In a debate at the American Diabetes Association 80th Scientific Sessions, Darren K. McGuire, MD, MHSc, professor of medicine in the Division of Cardiology, Dallas Heart Ball Chair for Research on Heart Disease in Women, Distinguished Teaching Professor, at the University of Texas Southwestern Medical Center, will discuss whether sodium-glucose transport protein 2 (SGLT2) inhibitors and glucagon-like peptide-1 (GLP-1) receptor agonists are ready to be used for primary cardiovascular prevention.
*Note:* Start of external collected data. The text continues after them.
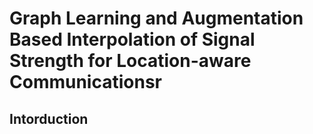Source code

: # Graph Learning and Augmentation Based Interpolation of Signal Strength for Location-aware Communicationsr

## Intorduction
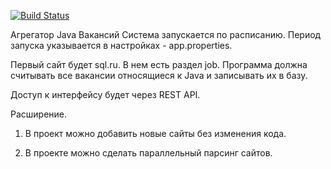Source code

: [![Build Status](https://app.travis-ci.com/studentjob4j/grabber.svg?branch=master)](https://app.travis-ci.com/studentjob4j/grabber)

Агрегатор Java Вакансий
Система запускается по расписанию. Период запуска указывается в настройках - app.properties. 

Первый сайт будет sql.ru. В нем есть раздел job. Программа должна считывать все вакансии относящиеся к Java и записывать их в базу.

Доступ к интерфейсу будет через REST API.

 

Расширение.

1. В проект можно добавить новые сайты без изменения кода.

2. В проекте можно сделать параллельный парсинг сайтов.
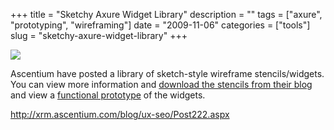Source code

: +++
title = "Sketchy Axure Widget Library"
description = ""
tags = ["axure", "prototyping", "wireframing"]
date = "2009-11-06"
categories = ["tools"]
slug = "sketchy-axure-widget-library"
+++


<div class="screenshot"><img src="/media/tools/external/axure-sketch-stencil.jpg" /></div>
<p>Ascentium have posted a library of sketch-style wireframe stencils/widgets. You can view more information and <a href="http://xrm.ascentium.com/blog/ux-seo/Post222.aspx">download the stencils from their blog</a> and view a <a href="http://xrm.ascentium.com/blog/ux-seo/Gallery/SketchyAxureWidgetsPrototype/Sketchy_Axure_Widgets_Library_inventory_%5BAscentium.com%5D.html">functional prototype</a> of the widgets.</p>
  
<p><a href="http://xrm.ascentium.com/blog/ux-seo/Post222.aspx">http://xrm.ascentium.com/blog/ux-seo/Post222.aspx</a></p>
      
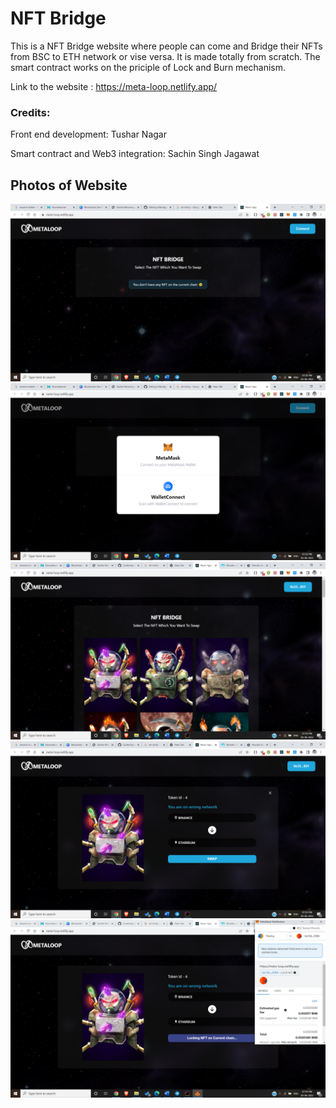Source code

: # NFT Bridge
This is a NFT Bridge website where people can come and Bridge their NFTs from BSC to ETH network or vise versa. It is made totally from scratch. The smart contract works on the priciple of Lock and Burn mechanism.

Link to the website : https://meta-loop.netlify.app/

### Credits: 

Front end development: Tushar Nagar

Smart contract and Web3 integration: Sachin Singh Jagawat

## Photos of Website
<img src="https://github.com/CodexOp/nftbridge/blob/main/Screenshot%20(397).png" alt= "screenshot"/>
<img src="https://github.com/CodexOp/nftbridge/blob/main/Screenshot%20(398).png" alt= "screenshot"/>
<img src="https://github.com/CodexOp/nftbridge/blob/main/Screenshot%20(399).png" alt= "screenshot"/>
<img src="https://github.com/CodexOp/nftbridge/blob/main/Screenshot%20(400).png" alt= "screenshot"/>
<img src="https://github.com/CodexOp/nftbridge/blob/main/Screenshot%20(401).png" alt= "screenshot"/>

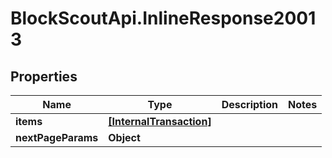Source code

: # BlockScoutApi.InlineResponse20013

## Properties
Name | Type | Description | Notes
------------ | ------------- | ------------- | -------------
**items** | [**[InternalTransaction]**](InternalTransaction.md) |  | 
**nextPageParams** | **Object** |  | 
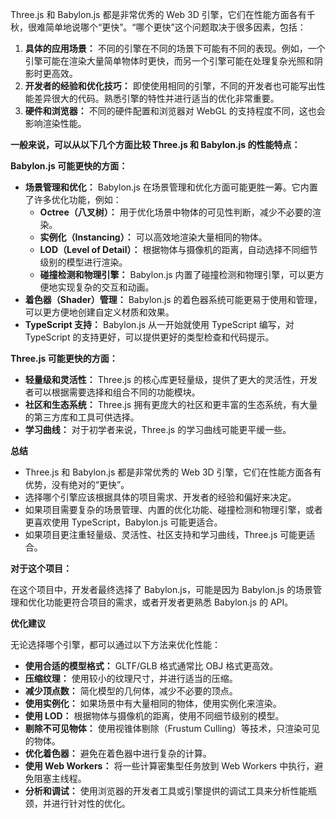 Three.js 和 Babylon.js 都是非常优秀的 Web 3D 引擎，它们在性能方面各有千秋，很难简单地说哪个“更快”。“哪个更快”这个问题取决于很多因素，包括：

1.  **具体的应用场景：** 不同的引擎在不同的场景下可能有不同的表现。例如，一个引擎可能在渲染大量简单物体时更快，而另一个引擎可能在处理复杂光照和阴影时更高效。
2.  **开发者的经验和优化技巧：** 即使使用相同的引擎，不同的开发者也可能写出性能差异很大的代码。熟悉引擎的特性并进行适当的优化非常重要。
3.  **硬件和浏览器：** 不同的硬件配置和浏览器对 WebGL 的支持程度不同，这也会影响渲染性能。

**一般来说，可以从以下几个方面比较 Three.js 和 Babylon.js 的性能特点：**

**Babylon.js 可能更快的方面：**

*   **场景管理和优化：** Babylon.js 在场景管理和优化方面可能更胜一筹。它内置了许多优化功能，例如：
    *   **Octree（八叉树）：** 用于优化场景中物体的可见性判断，减少不必要的渲染。
    *   **实例化（Instancing）：** 可以高效地渲染大量相同的物体。
    *   **LOD（Level of Detail）：** 根据物体与摄像机的距离，自动选择不同细节级别的模型进行渲染。
    *   **碰撞检测和物理引擎：** Babylon.js 内置了碰撞检测和物理引擎，可以更方便地实现复杂的交互和动画。
*   **着色器（Shader）管理：** Babylon.js 的着色器系统可能更易于使用和管理，可以更方便地创建自定义材质和效果。
*   **TypeScript 支持：** Babylon.js 从一开始就使用 TypeScript 编写，对 TypeScript 的支持更好，可以提供更好的类型检查和代码提示。

**Three.js 可能更快的方面：**

*   **轻量级和灵活性：** Three.js 的核心库更轻量级，提供了更大的灵活性，开发者可以根据需要选择和组合不同的功能模块。
*   **社区和生态系统：** Three.js 拥有更庞大的社区和更丰富的生态系统，有大量的第三方库和工具可供选择。
*   **学习曲线：** 对于初学者来说，Three.js 的学习曲线可能更平缓一些。

**总结**

*   Three.js 和 Babylon.js 都是非常优秀的 Web 3D 引擎，它们在性能方面各有优势，没有绝对的“更快”。
*   选择哪个引擎应该根据具体的项目需求、开发者的经验和偏好来决定。
*   如果项目需要复杂的场景管理、内置的优化功能、碰撞检测和物理引擎，或者更喜欢使用 TypeScript，Babylon.js 可能更适合。
*   如果项目更注重轻量级、灵活性、社区支持和学习曲线，Three.js 可能更适合。

**对于这个项目：**

在这个项目中，开发者最终选择了 Babylon.js，可能是因为 Babylon.js 的场景管理和优化功能更符合项目的需求，或者开发者更熟悉 Babylon.js 的 API。

**优化建议**

无论选择哪个引擎，都可以通过以下方法来优化性能：

*   **使用合适的模型格式：** GLTF/GLB 格式通常比 OBJ 格式更高效。
*   **压缩纹理：** 使用较小的纹理尺寸，并进行适当的压缩。
*   **减少顶点数：** 简化模型的几何体，减少不必要的顶点。
*   **使用实例化：** 如果场景中有大量相同的物体，使用实例化来渲染。
*   **使用 LOD：** 根据物体与摄像机的距离，使用不同细节级别的模型。
*   **剔除不可见物体：** 使用视锥体剔除（Frustum Culling）等技术，只渲染可见的物体。
*   **优化着色器：** 避免在着色器中进行复杂的计算。
*   **使用 Web Workers：** 将一些计算密集型任务放到 Web Workers 中执行，避免阻塞主线程。
*   **分析和调试：** 使用浏览器的开发者工具或引擎提供的调试工具来分析性能瓶颈，并进行针对性的优化。
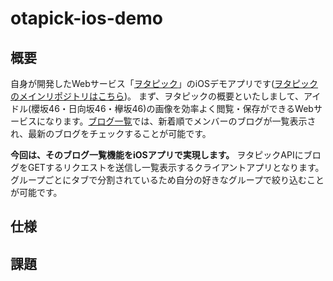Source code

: # otapick-ios-demo

## 概要
自身が開発したWebサービス「[ヲタピック](https://otapick.com)」のiOSデモアプリです([ヲタピックのメインリポジトリはこちら](https://github.com/kensan914/otapick))。
まず、ヲタピックの概要といたしまして、アイドル(櫻坂46・日向坂46・欅坂46)の画像を効率よく閲覧・保存ができるWebサービスになります。[ブログ一覧](https://otapick.com/blogs/1/)では、新着順でメンバーのブログが一覧表示され、最新のブログをチェックすることが可能です。

**今回は、そのブログ一覧機能をiOSアプリで実現します。**
ヲタピックAPIにブログをGETするリクエストを送信し一覧表示するクライアントアプリとなります。グループごとにタブで分割されているため自分の好きなグループで絞り込むことが可能です。


## 仕様

## 課題
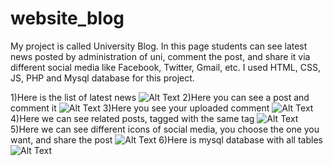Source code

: # website_blog
My project is called University Blog.
In this page students can see latest news posted by administration of uni, comment the post, and share it via different social media like Facebook, Twitter, Gmail, etc.
I used HTML, CSS, JS, PHP and Mysql database for this project.


1)Here is the list of latest news ![Alt Text](https://imgur.com/QyLoBtA.jpg)
2)Here you can see a post and comment it ![Alt Text](https://imgur.com/PU1IDfj.jpg)
3)Here you see your uploaded comment ![Alt Text](https://imgur.com/03VE1BI.jpg) 
4)Here we can see related posts, tagged with the same tag ![Alt Text](https://imgur.com/bl3WsWl.jpg) 
5)Here we can see different icons of social media, you choose the one you want, and share the post ![Alt Text](https://imgur.com/R8MEFa2.jpg) 
6)Here is mysql database with all tables ![Alt Text](https://imgur.com/Xw7JCC9.jpg) 
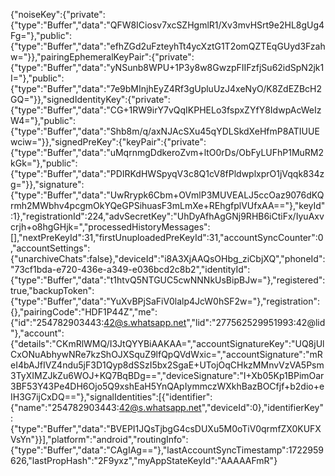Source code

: {"noiseKey":{"private":{"type":"Buffer","data":"QFW8ICiosv7xcSZHgmlR1/Xv3mvHSrt9e2HL8gUg4Fg="},"public":{"type":"Buffer","data":"efhZGd2uFzteyhTt4ycXztG1T2omQZTEqGUyd3Fzahw="}},"pairingEphemeralKeyPair":{"private":{"type":"Buffer","data":"yNSunb8WPU+1P3y8w8GwzpFIIFzfjSu62idSpN2jk1I="},"public":{"type":"Buffer","data":"7e9bMInjhEyZ4Rf3gUpluUzJ4xeNyO/K8ZdEZBcH2GQ="}},"signedIdentityKey":{"private":{"type":"Buffer","data":"CG+1RW9irY7vQqIKPHELo3fspxZYfY8IdwpAcWeIzW4="},"public":{"type":"Buffer","data":"Shb8m/q/axNJAcSXu45qYDLSkdXeHfmP8ATIUUEwciw="}},"signedPreKey":{"keyPair":{"private":{"type":"Buffer","data":"uMqrnmgDdkeroZvm+ltO0rDs/ObFyLUFhP1MuRM2kGk="},"public":{"type":"Buffer","data":"PDIRKdHWSpyqV3c8Q1cV8fPldwplxprO1jVqqk834zg="}},"signature":{"type":"Buffer","data":"UwRrypk6Cbm+OVmlP3MUVEALJ5ccOaz9076dKQrmh2MWbhv4pcgmOkYQeGPSihuasF3mLmXe+REhgfplVUfxAA=="},"keyId":1},"registrationId":224,"advSecretKey":"UhDyAfhAgGNj9RHB6iCtiFx/IyuAxvcrjh+o8hgGHjk=","processedHistoryMessages":[],"nextPreKeyId":31,"firstUnuploadedPreKeyId":31,"accountSyncCounter":0,"accountSettings":{"unarchiveChats":false},"deviceId":"i8A3XjAAQsOHbg_ziCbjXQ","phoneId":"73cf1bda-e720-436e-a349-e036bcd2c8b2","identityId":{"type":"Buffer","data":"t1htvQ5NTGUC5cwNNNkUsBipBJw="},"registered":true,"backupToken":{"type":"Buffer","data":"YuXvBPjSaFiV0lalp4JcW0hSF2w="},"registration":{},"pairingCode":"HDF1P44Z","me":{"id":"254782903443:42@s.whatsapp.net","lid":"277562529951993:42@lid"},"account":{"details":"CKmRlWMQ/I3JtQYYBiAAKAA=","accountSignatureKey":"UQ8jUlCxONuAbhywNRe7kzShOJXSquZ9lfQpQVdWxic=","accountSignature":"mReI4bAJfIVZ4ndu5jF3D1Qyp8dSSzI5bx2SgaE+UTojOqCHkzMMnvVzVA5Psm3TyXIMZJkZu6WOJ+KQ7BqBDg==","deviceSignature":"I+Xb05Kp1BPimOar3BF53Y43Pe4DH6Ojo5Q9xshEaH5YnQApIymmczWXkhBazBOCfjf+b2dio+eIH3G7ijCxDQ=="},"signalIdentities":[{"identifier":{"name":"254782903443:42@s.whatsapp.net","deviceId":0},"identifierKey":{"type":"Buffer","data":"BVEPI1JQsTjbgG4csDUXu5M0oTiV0qrmfZX0KUFXVsYn"}}],"platform":"android","routingInfo":{"type":"Buffer","data":"CAgIAg=="},"lastAccountSyncTimestamp":1722959626,"lastPropHash":"2F9yxz","myAppStateKeyId":"AAAAAFmR"}
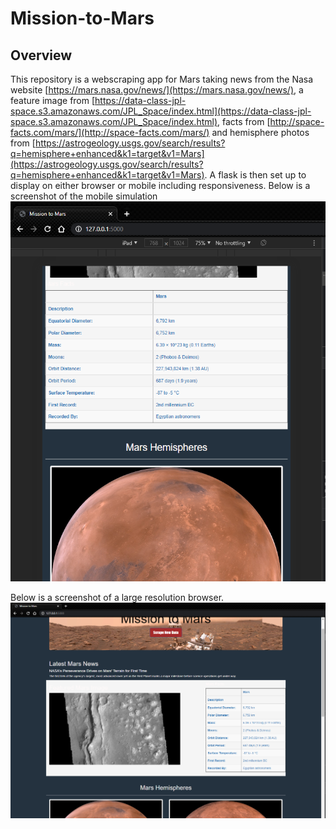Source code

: # Mission-to-Mars

## Overview

This repository is a webscraping app for Mars taking news from the Nasa website [https://mars.nasa.gov/news/](https://mars.nasa.gov/news/), a feature image from [https://data-class-jpl-space.s3.amazonaws.com/JPL_Space/index.html](https://data-class-jpl-space.s3.amazonaws.com/JPL_Space/index.html), facts from [http://space-facts.com/mars/](http://space-facts.com/mars/) and hemisphere photos from [https://astrogeology.usgs.gov/search/results?q=hemisphere+enhanced&k1=target&v1=Mars](https://astrogeology.usgs.gov/search/results?q=hemisphere+enhanced&k1=target&v1=Mars). A flask is then set up to display on either browser or mobile including responsiveness. Below is a screenshot of the mobile simulation
![mobile](/Resources/iPad.png)

Below is a screenshot of a large resolution browser.
![browser](/Resources/Browser.png)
During the 2020 American Diabetes Association 80th Scientific Sessions, Darren K. McGuire, MD, MHSc, professor of medicine in the Division of Cardiology, Dallas Heart Ball Chair for Research on Heart Disease in Women, Distinguished Teaching Professor, at the University of Texas Southwestern Medical Center, will take part in a debate about whether sodium-glucose transport protein 2 (SGLT2) inhibitors and glucagon-like peptide-1 (GLP-1) receptor agonists are ready for "prime time" in cardiovascular primary prevention.
Transcript
At ADA, you will take part in a debate about SGLT2 inhibitors and GLP-1 receptor agonists and whether or not they're ready for prime time in cardiovascular prevention. What will that discussion look like?
So, the upcoming ADA, I'll be debating Mikhail Kosiborod [MD] about whether the SGLT2 inhibitors and/or the GLP-1 receptor agonists are ready for prime time for primary prevention of adverse chronic cardiovascular disease. I've worked very closely with Mikhail for over 20 years, we're very close friends, and I look forward to humiliating him on the international stage.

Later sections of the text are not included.